Hay un Vichy catalán del que poco se habla, el de los catalanes, incluso catalanistas, que fueron franquistas

La carrera política de Tarragona fue corta en democracia. Seguro que no ayudó que cuando se presentó a las elecciones general de 1982 por Alianza Popular hiciera campaña con una pistola en el cinturón, pero probablemente su mayor error fue no comprender que a los políticos con su trayectoria les aguardaba un mejor futuro en Convergència. Vamos, que no siguió los pasos, por ejemplo, de ese encantador de serpientes que siempre ha sido Josep Gomis, alcalde franquista de Montblanc y, sin embargo, ‘conseller’ de la Generalitat en 1988, carlista en su juventud y, ahora, afín a lo que algunos llaman el nuevo carlismo, el de Puigdemont. Gomis, un hombre de trato agradablemente hipnótico, es a sus 86 años una parte de la historia viva de Catalunya que a muchos no les gusta aceptar y Tarragona, a su manera, también lo fue, aunque con menos ‘savoir faire’.

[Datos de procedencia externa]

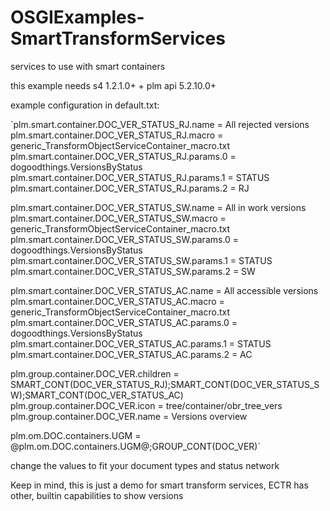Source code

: # OSGIExamples-SmartTransformServices
services to use with smart containers

this example needs s4 1.2.1.0+ + plm api 5.2.10.0+


example configuration in default.txt:

`plm.smart.container.DOC_VER_STATUS_RJ.name = All rejected versions
plm.smart.container.DOC_VER_STATUS_RJ.macro = generic_TransformObjectServiceContainer_macro.txt
plm.smart.container.DOC_VER_STATUS_RJ.params.0 = dogoodthings.VersionsByStatus
plm.smart.container.DOC_VER_STATUS_RJ.params.1 = STATUS
plm.smart.container.DOC_VER_STATUS_RJ.params.2 = RJ

plm.smart.container.DOC_VER_STATUS_SW.name = All in work versions
plm.smart.container.DOC_VER_STATUS_SW.macro = generic_TransformObjectServiceContainer_macro.txt
plm.smart.container.DOC_VER_STATUS_SW.params.0 = dogoodthings.VersionsByStatus
plm.smart.container.DOC_VER_STATUS_SW.params.1 = STATUS
plm.smart.container.DOC_VER_STATUS_SW.params.2 = SW

plm.smart.container.DOC_VER_STATUS_AC.name = All accessible versions
plm.smart.container.DOC_VER_STATUS_AC.macro = generic_TransformObjectServiceContainer_macro.txt
plm.smart.container.DOC_VER_STATUS_AC.params.0 = dogoodthings.VersionsByStatus
plm.smart.container.DOC_VER_STATUS_AC.params.1 = STATUS
plm.smart.container.DOC_VER_STATUS_AC.params.2 = AC


plm.group.container.DOC_VER.children = SMART_CONT(DOC_VER_STATUS_RJ);SMART_CONT(DOC_VER_STATUS_SW);SMART_CONT(DOC_VER_STATUS_AC)
plm.group.container.DOC_VER.icon = tree/container/obr_tree_vers
plm.group.container.DOC_VER.name = Versions overview


plm.om.DOC.containers.UGM = @plm.om.DOC.containers.UGM@;GROUP_CONT(DOC_VER)`


change the values to fit your document types and status network

Keep in mind, this is just a demo for smart transform services, ECTR has other, builtin capabilities to show versions    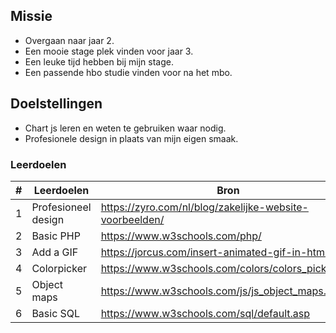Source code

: ## Missie 

 - Overgaan naar jaar 2.
 - Een mooie stage plek vinden voor jaar 3.
 - Een leuke tijd hebben bij mijn stage.
 - Een passende hbo studie vinden voor na het mbo.

## Doelstellingen
 
 - Chart js leren en weten te gebruiken waar nodig.
 - Profesionele design in plaats van mijn eigen smaak.

### Leerdoelen

| #   | Leerdoelen          | Bron                                                    | Programmeertaal | Afgerond |
| --- | ------------------- | ------------------------------------------------------- | --------------- | -------- |
| 1   | Profesioneel design | https://zyro.com/nl/blog/zakelijke-website-voorbeelden/ | HTML & CSS      | No       |
| 2   | Basic PHP           | https://www.w3schools.com/php/                          | PHP             | No       |
| 3   | Add a GIF           | https://jorcus.com/insert-animated-gif-in-html/         | HTML            | No       |
| 4   | Colorpicker         | https://www.w3schools.com/colors/colors_picker.asp      | JS              | Yes      |
| 5   | Object maps         | https://www.w3schools.com/js/js_object_maps.asp         | JS              | No       |
| 6   | Basic SQL           | https://www.w3schools.com/sql/default.asp               | SQL             | No       |
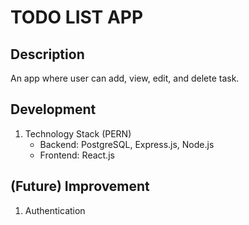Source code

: # TODO LIST APP

## Description
An app where user can add, view, edit, and delete task.

## Development 
1. Technology Stack (PERN)
   - Backend: PostgreSQL, Express.js, Node.js
   - Frontend: React.js

## (Future) Improvement
1. Authentication
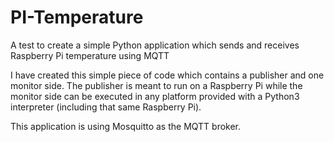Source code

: # PI-Temperature
A test to create a simple Python application which sends and receives Raspberry Pi temperature using MQTT

I have created this simple piece of code which contains a publisher and one monitor side. The publisher is meant to run on a Raspberry Pi while the monitor side can be executed in any platform provided with a Python3 interpreter (including that same Raspberry Pi). 

This application is using Mosquitto as the MQTT broker.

Esos carteles electorales de Correos (congelados en el tiempo desde 1972, lo que son las cosas, año en que transcurre la trama de ‘La escopeta Nacional’) son un rotundo recuerdo de que el antifranquismo fue el afán de una valiente minoría en Catalunya, pero la mayoría, aunque fuera por omisión, fue colaboradora. Como coincide en señalar el historiador Andreu Mayayo, consultado por teléfono para este viaje en el tiempo, se habla muy poco del otro Vichy catalán, el del colaboracionismo con la dictadura, y debería hacerse.

Correos, lo dicho al principio, ha hablado. De política, del sindiós que ha sido hasta hoy la construcción del metro y, también de cuán poca arquitectura de lujo hay en el subsuelo. Todas las grandes ciudades con metro tienen estaciones fantasma. Londres tiene la de Aldwych, Madrid incluso ha musealizado la de Chamberí y Nueva York, palabras mayores, atesora la de City Hall, que lleva la firma nada menos que de Rafael Guastavino, autor de los mejores techos de Manhattan. En Barcelona, nada de todo eso hay y Correos, aunque poquita cosa, se está deteriorando indiscutiblemente, algo evidente vistos los últimos retratos que de sus andenes se tomaron hace pocos años. Los grafiteros que se cuelan en los túneles no han tenido la sensibilidad de respetar esos carteles que dentro de dos años cumplirán medio siglo de vida. Qué pena.

La visita (gracias de nuevo, TMB) ha sido interesante, se podría añadir que incluso aleccionadora, pero también muy descorazonadora. Hay una estupenda película de Fellini que resume ese sinsabor. Es ‘Roma’. Durante una visita a las obras del metro de la ciudad, los trabajadores intuyen una cavidad tras un muro. Con la fresadora, abren un agujero. Es una villa magnífica villa romana. Entran. La exploran. En las paredes hay frescos pintados hace 2.000 años. Es un momento emocionante. De repente, algo ocurre. Entra aire de los túneles de excavación. Ante los ojos de los trabajadores, las pinturas se convierten en polvo y se desprenden de la pared. En Correos, la acción, por supuesto, no ocurre tan deprisa, pero año tras año se desvanece.  A veces, ese es el sino de los fantasmas.